BrightScope still hopes to launch the service by next year, but "we are not sure it will happen at this point," Alfred said.
Mary Supovitz, president of the National Association of Plan Advisors, said that it is hard to know how BrightScope's review product would unfold. "There are obvious pros and cons. If I recall, people enter information along with their review. You never really know where that information is coming from. You don't know who prompted it. We'll see how that goes. Across all types of businesses, if you look at all the information you can get about products and services in the marketplace, that kind of thing is always true. One bad experience goes viral. People never know the whole story. It could be very valid and maybe not. The verdict is still out on that one. For a lot of advisors, it could be useful too."
The company's new Q&A section will initially be opened up to paid BrightScope subscribers, Alfred said. Those are individuals who have "gone in and customized their profile above and beyond the public data. That is our plan right now. We think that could evolve. We are learning so much as we launch new features for this product. When we launched our first product, we had no idea how it would be received. We change strategies quickly if necessary. We are not sure how widely available our answering ability will be on day one, but it should evolve," he said.
Alfred said he hopes that once RIAs on the site start answering financial questions, people searching the Internet will find the threads and "if you are highly rated [on the BrightScope site] it will expose you to more potential customers who are not looking for you. It is a good way to become subject matter experts."
BrightScope already is testing the Q&A feature and hopes to launch it by the end of the year.
BrightScope launched a rating system for financial advisors in April that got many in the industry up in arms. Much of the complaints were the result of incomplete information BrightScope got from the Securities and Exchange Commission and FINRA, Alfred said.
The company launched its BrightScope Advisor Pages because it was the "next frontier," Alfred said. There was a large set of data that had not been published in the public domain. Financial advisors fill out forms that are recorded with FINRA, and while that information is in a database, people searching the Internet may still not be able to find it.

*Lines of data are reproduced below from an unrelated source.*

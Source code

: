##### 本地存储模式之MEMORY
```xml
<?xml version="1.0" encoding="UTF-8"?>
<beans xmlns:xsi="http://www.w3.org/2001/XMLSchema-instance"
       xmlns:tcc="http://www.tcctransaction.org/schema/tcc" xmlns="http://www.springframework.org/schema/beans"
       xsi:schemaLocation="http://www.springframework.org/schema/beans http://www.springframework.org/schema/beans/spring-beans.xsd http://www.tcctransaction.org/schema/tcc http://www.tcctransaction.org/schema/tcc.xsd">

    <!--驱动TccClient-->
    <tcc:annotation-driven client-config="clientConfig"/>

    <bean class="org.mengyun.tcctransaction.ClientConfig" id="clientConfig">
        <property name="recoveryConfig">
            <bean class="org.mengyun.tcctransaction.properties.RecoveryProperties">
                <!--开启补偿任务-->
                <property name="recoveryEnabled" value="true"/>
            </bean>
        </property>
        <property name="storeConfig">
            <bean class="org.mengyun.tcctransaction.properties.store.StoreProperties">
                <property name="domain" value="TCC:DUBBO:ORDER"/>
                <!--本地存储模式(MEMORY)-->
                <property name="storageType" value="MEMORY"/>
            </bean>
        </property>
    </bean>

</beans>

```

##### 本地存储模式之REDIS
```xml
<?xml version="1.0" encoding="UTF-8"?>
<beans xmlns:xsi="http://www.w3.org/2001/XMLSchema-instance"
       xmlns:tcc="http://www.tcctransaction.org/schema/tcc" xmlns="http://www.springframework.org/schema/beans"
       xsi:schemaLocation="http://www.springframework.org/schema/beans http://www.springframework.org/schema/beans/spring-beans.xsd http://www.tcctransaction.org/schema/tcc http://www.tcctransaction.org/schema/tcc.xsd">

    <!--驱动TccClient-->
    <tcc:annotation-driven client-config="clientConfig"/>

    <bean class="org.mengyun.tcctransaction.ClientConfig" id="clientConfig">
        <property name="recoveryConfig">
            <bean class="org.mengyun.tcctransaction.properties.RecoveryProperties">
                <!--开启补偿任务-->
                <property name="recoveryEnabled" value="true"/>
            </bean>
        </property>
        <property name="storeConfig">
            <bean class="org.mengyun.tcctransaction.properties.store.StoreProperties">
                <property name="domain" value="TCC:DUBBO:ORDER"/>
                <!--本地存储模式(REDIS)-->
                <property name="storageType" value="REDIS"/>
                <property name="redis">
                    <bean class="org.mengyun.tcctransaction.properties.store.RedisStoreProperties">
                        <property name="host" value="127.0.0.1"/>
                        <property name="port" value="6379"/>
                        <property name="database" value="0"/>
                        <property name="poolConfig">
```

"If you are a broker, you are familiar with the filings FINRA puts in its database. If you are an investor and you want to look an investor up, and you know the name, it will generate a PDF report telling you about the advisor," he said.
The problem with that system is that if a consumer does a Google search for a specific financial advisor and doesn't find anything, "they think it doesn't exist," he said. "We are publishing it in a way so other search engines can see it. Because of the way we structure our database, you can search information across all dimensions."
BrightScope's database allows consumers to search an individual, a geographic location or companies with a certain amount of assets under management, he said. "They can't do it with the government database or quasi government database. We thought consumers should be able to do that."
BrightScope also provides 401(k) ratings and financial intelligence to plan sponsors, advisors and participants in all 50 states. The company's mission is to "increase the retirement security of America's workforce by bringing transparency and efficiency to the 401(k) plan market."